E-Mail and SMTP | Lan Tutorial With Glossary of Terms: A Complete Introduction to Local Area Networks (Lan Networking Library)

How E-mail Travels the Internet

Whether you're creating and sending your message from a proprietary e-mail package or an online service, your e-mail travels the same road that all Internet-based information-such as an ftp file transfer, a telnet session, or a Web page download-travels. That is, your e-mail traverses the Internet. The sender creates an e-mail message on an application. When the user sends the message, it is transmitted to the user 's Internet mail server.

Figure 1 shows a simplified model of how e-mail travels from one user to another via the Internet. The sender creates an e-mail message on an application. The client system is known as a user agent, or UA. When the user sends the message, it is transmitted to the user's Internet mail server.

Figure 1: The Simple Mail Transfer Protocol (SMTP) allows e-mail-enabled client systems, or user agents (UAs), to send messages in ASCII text to other UAs. Internet mail servers act as message transfer agents (MTAs), relying on SMTP, conventional e-mail addresses, and the domain name service database to relay the e-mail message from server to server, until it reaches the mail server that services the recipient UA.

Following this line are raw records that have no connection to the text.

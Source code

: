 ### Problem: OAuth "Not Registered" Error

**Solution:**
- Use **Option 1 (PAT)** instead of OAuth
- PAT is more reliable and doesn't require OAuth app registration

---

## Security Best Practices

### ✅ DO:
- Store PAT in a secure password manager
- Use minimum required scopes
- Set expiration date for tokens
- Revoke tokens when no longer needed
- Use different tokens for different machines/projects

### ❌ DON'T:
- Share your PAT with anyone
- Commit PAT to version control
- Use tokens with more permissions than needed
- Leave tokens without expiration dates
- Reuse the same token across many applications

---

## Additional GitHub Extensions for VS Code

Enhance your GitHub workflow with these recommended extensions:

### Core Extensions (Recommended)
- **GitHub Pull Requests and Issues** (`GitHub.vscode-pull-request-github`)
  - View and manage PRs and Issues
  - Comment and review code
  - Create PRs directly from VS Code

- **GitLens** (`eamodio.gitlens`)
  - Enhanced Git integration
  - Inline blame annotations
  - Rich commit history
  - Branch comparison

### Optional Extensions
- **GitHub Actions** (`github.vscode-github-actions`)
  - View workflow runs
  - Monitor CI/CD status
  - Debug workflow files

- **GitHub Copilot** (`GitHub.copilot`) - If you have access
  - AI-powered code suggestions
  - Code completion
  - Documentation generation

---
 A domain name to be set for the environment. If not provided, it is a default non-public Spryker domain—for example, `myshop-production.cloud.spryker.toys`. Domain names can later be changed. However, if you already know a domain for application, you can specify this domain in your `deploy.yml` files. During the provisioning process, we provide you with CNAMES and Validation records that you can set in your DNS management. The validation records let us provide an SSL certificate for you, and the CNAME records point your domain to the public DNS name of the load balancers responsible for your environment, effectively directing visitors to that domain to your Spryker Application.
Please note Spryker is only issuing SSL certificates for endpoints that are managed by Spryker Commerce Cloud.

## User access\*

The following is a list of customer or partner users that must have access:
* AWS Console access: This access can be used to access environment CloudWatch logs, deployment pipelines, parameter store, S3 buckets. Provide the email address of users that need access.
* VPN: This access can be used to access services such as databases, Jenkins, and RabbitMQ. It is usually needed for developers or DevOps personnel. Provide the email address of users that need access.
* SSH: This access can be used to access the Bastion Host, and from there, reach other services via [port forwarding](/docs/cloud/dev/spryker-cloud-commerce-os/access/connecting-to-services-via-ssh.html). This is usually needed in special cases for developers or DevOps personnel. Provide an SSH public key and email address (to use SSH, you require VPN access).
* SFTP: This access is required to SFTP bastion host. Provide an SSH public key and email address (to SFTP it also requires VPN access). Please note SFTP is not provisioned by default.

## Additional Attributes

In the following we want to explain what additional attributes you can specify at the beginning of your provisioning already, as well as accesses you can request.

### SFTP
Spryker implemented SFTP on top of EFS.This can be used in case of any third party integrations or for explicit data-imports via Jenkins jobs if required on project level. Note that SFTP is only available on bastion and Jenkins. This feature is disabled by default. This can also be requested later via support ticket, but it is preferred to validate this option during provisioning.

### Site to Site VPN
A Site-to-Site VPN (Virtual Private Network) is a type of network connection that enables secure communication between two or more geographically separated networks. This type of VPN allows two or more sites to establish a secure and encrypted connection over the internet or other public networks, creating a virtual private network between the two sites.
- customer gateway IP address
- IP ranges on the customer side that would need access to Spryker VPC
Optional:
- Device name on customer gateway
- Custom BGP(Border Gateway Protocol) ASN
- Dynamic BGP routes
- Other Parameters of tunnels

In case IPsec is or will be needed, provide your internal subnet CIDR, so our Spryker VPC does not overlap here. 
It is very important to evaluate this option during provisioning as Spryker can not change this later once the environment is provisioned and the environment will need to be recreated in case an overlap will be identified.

Once the message reaches the Internet mail server, it enters the Internet's message transfer system, or MTS. The MTS relies on other Internet mail servers to act as message transfer agents (MTAs), which relay the message towards the receiving UA. Once an MTA passes the message to the recipient's Internet mail server, the receiving UA can access the message.

The Format For E-Mail

RFC 822 defines the standard format for e-mail messages, treating an e-mail message as having two parts : an envelope and its contents. According to RFC 822, the envelope contains information needed to transmit and deliver an e-mail message to its destination. The contents, obviously, are the message that the sender wants delivered to the recipient.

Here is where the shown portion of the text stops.